Piper crash kills one

This may be old news, crash happened Monday morning. Ive searched but cannot find a flight track. Heres the link:
http://toledoblade.com/apps/pbcs.dll/article?AID=/20070404/NEWS01/704040450

click here ](Piper PA-28-161 Warrior II - Luftsportverband Salzburg | Aviation Photo #0912689 | Airliners.net) not this aircraft, but identical aircraft type

NTSB](http://www.faa.gov/data_statistics/accident_incident/preliminary_data/events02/media/01_30465.txt) NTSB report FAA Registry ](http://registry.faa.gov/aircraftinquiry/NNumSQL.asp?NNumbertxt=30465&cmndfind.x=18&cmndfind.y=13) registered owner

Article published Wednesday, April 4, 2007
Plane crashes in Tennessee, killing Wapakoneta man, 58

ASSOCIATED PRESS

TAZEWELL, Tenn. - An Ohio restaurateur was killed when the small plane he was flying crashed in northeast Tennessee, authorities said.

Larry Sanders, 58, was flying his Piper PA-28 from his hometown of Wapakoneta, Ohio, to meet his wife in Pigeon Forge, about 45 miles south of the crash site, the Knoxville News Sentinel reported.

Dispatchers received calls shortly before 9 a.m. Monday from residents who said the small plane’s engine was struggling before it went down in a wooded area, Claiborne County Sheriff’s Deputy Bill Davidson said.

“It sounded just like a boat motor running out of fuel,” said T.J. Harrell, a lawn mower repairman who said he heard the plane flying above his home. A cause for the crash is being investigated, said David Breeding, deputy director of Claiborne County’s Office of Emergency Management and Homeland Security.

“[A witness] saw the plane come down out of the clouds, it was sputtering a little bit, like it was in trouble, and as he watched, it didn’t climb high enough to make it over this ridge area here,” Mr. Breeding told WVLT-TV in Knoxville.

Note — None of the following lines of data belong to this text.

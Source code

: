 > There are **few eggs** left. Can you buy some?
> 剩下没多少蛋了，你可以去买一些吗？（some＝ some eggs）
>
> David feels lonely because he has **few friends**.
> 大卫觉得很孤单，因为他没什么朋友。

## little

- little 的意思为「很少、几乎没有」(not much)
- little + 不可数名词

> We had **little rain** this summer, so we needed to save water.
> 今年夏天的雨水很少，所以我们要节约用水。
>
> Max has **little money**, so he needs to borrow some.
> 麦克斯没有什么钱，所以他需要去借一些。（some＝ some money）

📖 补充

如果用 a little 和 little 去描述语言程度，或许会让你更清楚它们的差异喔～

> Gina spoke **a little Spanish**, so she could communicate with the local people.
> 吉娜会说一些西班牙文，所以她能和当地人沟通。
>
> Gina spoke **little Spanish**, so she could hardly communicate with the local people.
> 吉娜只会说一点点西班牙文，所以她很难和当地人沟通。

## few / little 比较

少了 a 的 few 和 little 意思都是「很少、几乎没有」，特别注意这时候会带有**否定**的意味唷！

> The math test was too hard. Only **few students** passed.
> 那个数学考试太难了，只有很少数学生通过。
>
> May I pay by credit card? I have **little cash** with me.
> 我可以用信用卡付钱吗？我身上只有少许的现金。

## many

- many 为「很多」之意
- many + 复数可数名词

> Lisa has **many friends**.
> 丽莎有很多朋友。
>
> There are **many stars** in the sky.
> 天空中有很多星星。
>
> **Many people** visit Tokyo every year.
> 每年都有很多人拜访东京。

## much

Mr. Sanders was well known in the small city, about 90 miles south of Toledo, as the proprietor of the Beer & Wine Depot, said his friend and City Council President Steve Henderson. “In a small town, news travels quite quickly,” Mr. Henderson said. “He was just a smart, funny, ambitious businessman that loved to have a good time.”